Looking good, moxies!

Our electric company has tree-trimming crews working around here a lot, keeping branches trimmed back from the power lines. One of the trucks pulls a big chipper behind on a trailer, and that blows wood chips into the dump truck that's hauling it. I don't know where they normally go to dump the chips when the truck is full, but when I see them nearby I always ask if they'll dump it on our place. They've always been happy to.

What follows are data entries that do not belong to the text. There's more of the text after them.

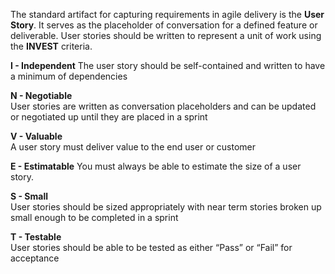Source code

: The standard artifact for capturing requirements in agile delivery is the **User Story**. It serves as the placeholder of conversation for a defined feature or deliverable. User stories should be written to represent a unit of work using the **INVEST** criteria.

**I - Independent**
The user story should be self-contained and written to have a minimum of dependencies

**N - Negotiable**	
User stories are written as conversation placeholders and can be updated or negotiated up until they are placed in a sprint

**V - Valuable**	
A user story must deliver value to the end user or customer

**E - Estimatable**	
You must always be able to estimate the size of a user story.

**S	- Small**	
User stories should be sized appropriately with near term stories broken up small enough to be completed in a sprint

**T -	Testable**	
User stories should be able to be tested as either “Pass” or “Fail” for acceptance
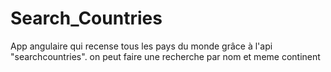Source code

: # Search_Countries
 App angulaire qui recense tous les pays du monde grâce à l'api "searchcountries". on peut faire une recherche par nom et meme continent
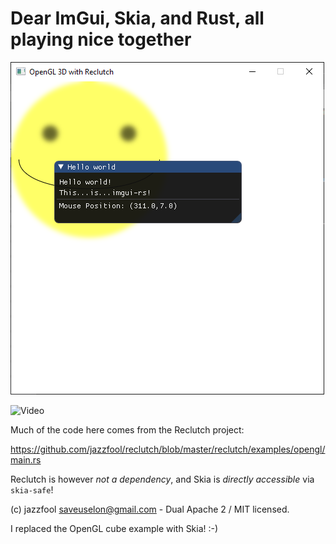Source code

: # Dear ImGui, Skia, and Rust, all playing nice together

![](https://raw.githubusercontent.com/ctrlcctrlv/imgui-skia-example/master/screenshot.png)

![Video](https://www.youtube.com/watch?v=-scModziLEA)

Much of the code here comes from the Reclutch project:

https://github.com/jazzfool/reclutch/blob/master/reclutch/examples/opengl/main.rs

Reclutch is however _not a dependency_, and Skia is _directly accessible_ via `skia-safe`!

(c) jazzfool <saveuselon@gmail.com> - Dual Apache 2 / MIT licensed.

I replaced the OpenGL cube example with Skia! :-)
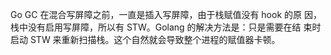 
Go GC 在混合写屏障之前，一直是插入写屏障，由于栈赋值没有 hook 的原 因，栈中没有启用写屏障，所以有 STW。Golang 的解决方法是：只是需要在结 束时启动 STW 来重新扫描栈。这个自然就会导致整个进程的赋值器卡顿。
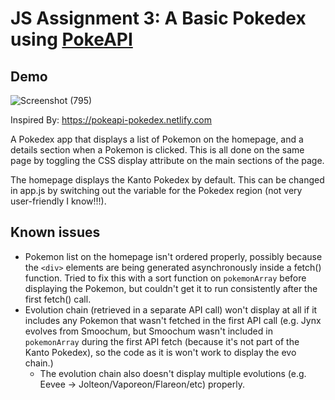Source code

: # JS Assignment 3: A Basic Pokedex using [PokeAPI](https://pokeapi.co/)
## Demo
![Screenshot (795)](https://user-images.githubusercontent.com/75971776/149556558-ffe61431-7785-46eb-bb04-326a5aead68d.png)

Inspired By: https://pokeapi-pokedex.netlify.com

A Pokedex app that displays a list of Pokemon on the homepage, and a details section when a Pokemon is clicked. This is all done on the same page by toggling the CSS display attribute on the main sections of the page.

The homepage displays the Kanto Pokedex by default. This can be changed in app.js by switching out the variable for the Pokedex region (not very user-friendly I know!!!).


## Known issues
- Pokemon list on the homepage isn't ordered properly, possibly because the `<div>` elements are being generated asynchronously inside a fetch() function. Tried to fix this with a sort function on `pokemonArray` before displaying the Pokemon, but couldn't get it to run consistently after the first fetch() call.
- Evolution chain (retrieved in a separate API call) won't display at all if it includes any Pokemon that wasn't fetched in the first API call (e.g. Jynx evolves from Smoochum, but Smoochum wasn't included in `pokemonArray` during the first API fetch (because it's not part of the Kanto Pokedex), so the code as it is won't work to display the evo chain.)
  - The evolution chain also doesn't display multiple evolutions (e.g. Eevee -> Jolteon/Vaporeon/Flareon/etc) properly.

The thing is, these chips are from green, live trees and leaves. Just dumped into a pile on the ground they make lightweight black compost in less than a year and that's been a great addition to my garden. I do watch and ask where they've been working, as I don't want any walnut in the compost.

Batesburg, SC(Zone 8a)

I'll have to remember that. Sometimes, hard to remember to see the forest for the trees.

Pittsford, NY(Zone 6a)

Neat idea.

Anne Arundel,, MD(Zone 7b)

Well done moxie
I feel sure the worms will come right back when they find what they like. I can't seem to predict when I'll have worms and when not.

Beautiful, ge

Everett, WA(Zone 8a)

I kind of think that worms like the interface between compost and clay for some reason. Where my compost pile leans against my clay pile, I sometimes see little worm tunnels weaving between the two.

??

Now I try to put the compost heap where the "juices" if any will drip into my worst clay.

Corey

Pittsford, NY(Zone 6a)

The leaf compost I spread last week is really warm. There are coreopsis and Brunellas emerging.
Temps today will be in the 50's so its close to constant cold weather for us.

Batesburg, SC(Zone 8a)

Speaking of compost....I seriously need to get the new ones started. They are both standing there empty...as we used the finished compost on the garden. it was nice and black...not totally broken down, but good enough. We have also rec'd over 4" of rain this past week. I took the opportunity to transplant.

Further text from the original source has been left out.